What you have to do
Scan the material for "Maxwell". Copy every line it appears in.

———

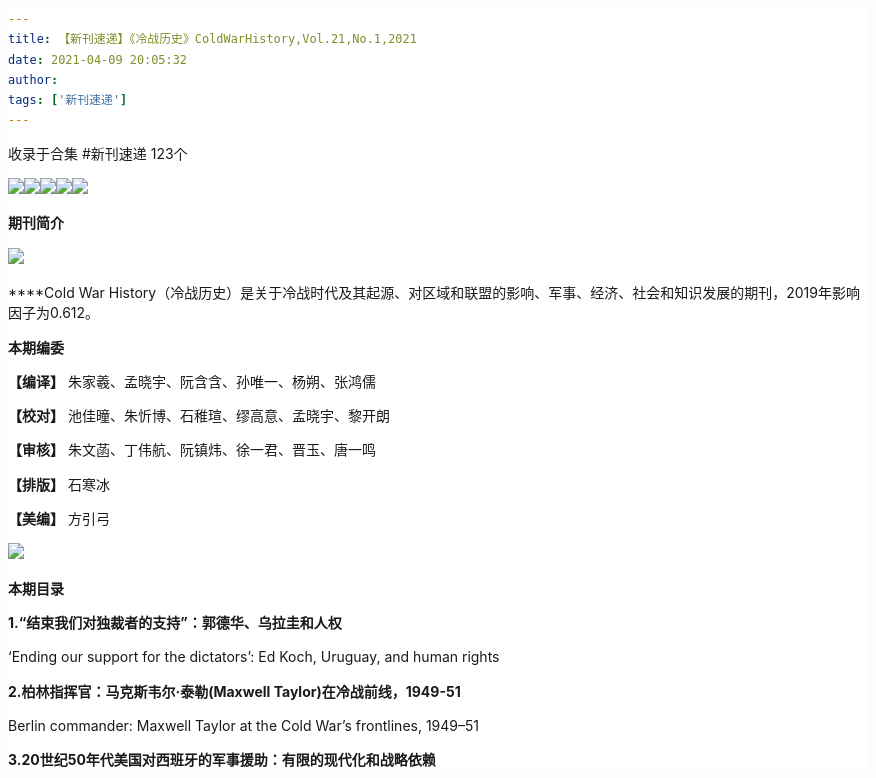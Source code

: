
```yaml
---
title: 【新刊速递】《冷战历史》ColdWarHistory,Vol.21,No.1,2021
date: 2021-04-09 20:05:32
author: 
tags: ['新刊速递']
---
```



收录于合集 #新刊速递 123个

![](/images/1130/2.jpeg)![](/images/1130/3.png)![](/images/1130/4.png)![](/images/1130/5.png)![](/images/1130/6.png)

  

**期刊简介**

  

![](/images/1130/7.png)

  

 ****Cold War
History（冷战历史）是关于冷战时代及其起源、对区域和联盟的影响、军事、经济、社会和知识发展的期刊，2019年影响因子为0.612。

  

 **本期编委**

  

 **【编译】** 朱家羲、孟晓宇、阮含含、孙唯一、杨朔、张鸿儒

 **【校对】** 池佳曈、朱忻博、石稚瑄、缪高意、孟晓宇、黎开朗

 **【审核】** 朱文菡、丁伟航、阮镇炜、徐一君、晋玉、唐一鸣

 **【排版】** 石寒冰

 **【美编】** 方引弓

  

![](/images/1130/8.png)

  

 **本期目录**

  

 **1.“结束我们对独裁者的支持”：郭德华、乌拉圭和人权**

‘Ending our support for the dictators’: Ed Koch, Uruguay, and human rights

  

 **2.柏林指挥官：马克斯韦尔·泰勒(Maxwell Taylor)在冷战前线，1949-51**

Berlin commander: Maxwell Taylor at the Cold War’s frontlines, 1949–51

  

 **3.20世纪50年代美国对西班牙的军事援助：有限的现代化和战略依赖**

———

Solution to the problem
 **2.柏林指挥官：马克斯韦尔·泰勒(Maxwell Taylor)在冷战前线，1949-51**
Berlin commander: Maxwell Taylor at the Cold War’s frontlines, 1949–51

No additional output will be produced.